About this task |
Repeat every entry word for word; omit all pictures.

Pictures paired with source code
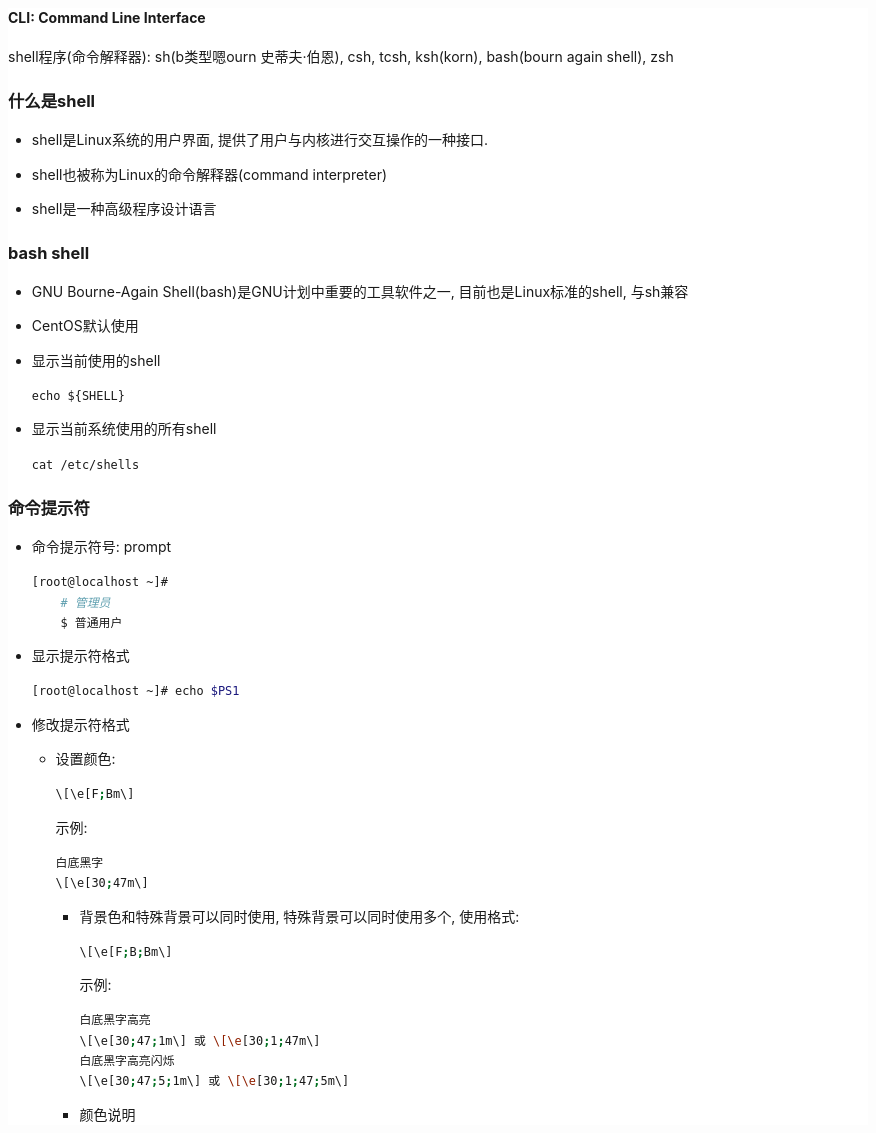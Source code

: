 #### CLI: Command Line Interface

shell程序(命令解释器): sh(b类型嗯ourn 史蒂夫·伯恩), csh, tcsh, ksh(korn), bash(bourn again shell), zsh


### 什么是shell

- shell是Linux系统的用户界面, 提供了用户与内核进行交互操作的一种接口.

- shell也被称为Linux的命令解释器(command interpreter)

- shell是一种高级程序设计语言

### bash shell

- GNU Bourne-Again Shell(bash)是GNU计划中重要的工具软件之一, 目前也是Linux标准的shell, 与sh兼容

- CentOS默认使用

- 显示当前使用的shell

    `echo ${SHELL}`

- 显示当前系统使用的所有shell

    `cat /etc/shells`

### 命令提示符

- 命令提示符号: prompt

    ```bash
    [root@localhost ~]#
        # 管理员
        $ 普通用户
    ```
    
- 显示提示符格式

    ```bash
    [root@localhost ~]# echo $PS1
    ```
    
- 修改提示符格式
    - 设置颜色:
        ```bash
        \[\e[F;Bm\]
        ```
        示例: 
        ```bash
        白底黑字
        \[\e[30;47m\]
        ```
        - 背景色和特殊背景可以同时使用, 特殊背景可以同时使用多个, 使用格式: 
            ```bash
            \[\e[F;B;Bm\]
            ```
            示例:
            ```bash
            白底黑字高亮
            \[\e[30;47;1m\] 或 \[\e[30;1;47m\] 
            白底黑字高亮闪烁
            \[\e[30;47;5;1m\] 或 \[\e[30;1;47;5m\] 
            ```
        - 颜色说明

Response for this exercise |
Source code

: #### CLI: Command Line Interface

shell程序(命令解释器): sh(b类型嗯ourn 史蒂夫·伯恩), csh, tcsh, ksh(korn), bash(bourn again shell), zsh


### 什么是shell

- shell是Linux系统的用户界面, 提供了用户与内核进行交互操作的一种接口.

- shell也被称为Linux的命令解释器(command interpreter)

- shell是一种高级程序设计语言

### bash shell

- GNU Bourne-Again Shell(bash)是GNU计划中重要的工具软件之一, 目前也是Linux标准的shell, 与sh兼容

- CentOS默认使用

- 显示当前使用的shell

    `echo ${SHELL}`

- 显示当前系统使用的所有shell

    `cat /etc/shells`

### 命令提示符

- 命令提示符号: prompt

    ```bash
    [root@localhost ~]#
        # 管理员
        $ 普通用户
    ```
    
- 显示提示符格式

    ```bash
    [root@localhost ~]# echo $PS1
    ```
    
- 修改提示符格式
    - 设置颜色:
        ```bash
        \[\e[F;Bm\]
        ```
        示例: 
        ```bash
        白底黑字
        \[\e[30;47m\]
        ```
        - 背景色和特殊背景可以同时使用, 特殊背景可以同时使用多个, 使用格式: 
            ```bash
            \[\e[F;B;Bm\]
            ```
            示例:
            ```bash
            白底黑字高亮
            \[\e[30;47;1m\] 或 \[\e[30;1;47m\] 
            白底黑字高亮闪烁
            \[\e[30;47;5;1m\] 或 \[\e[30;1;47;5m\] 
            ```
        - 颜色说明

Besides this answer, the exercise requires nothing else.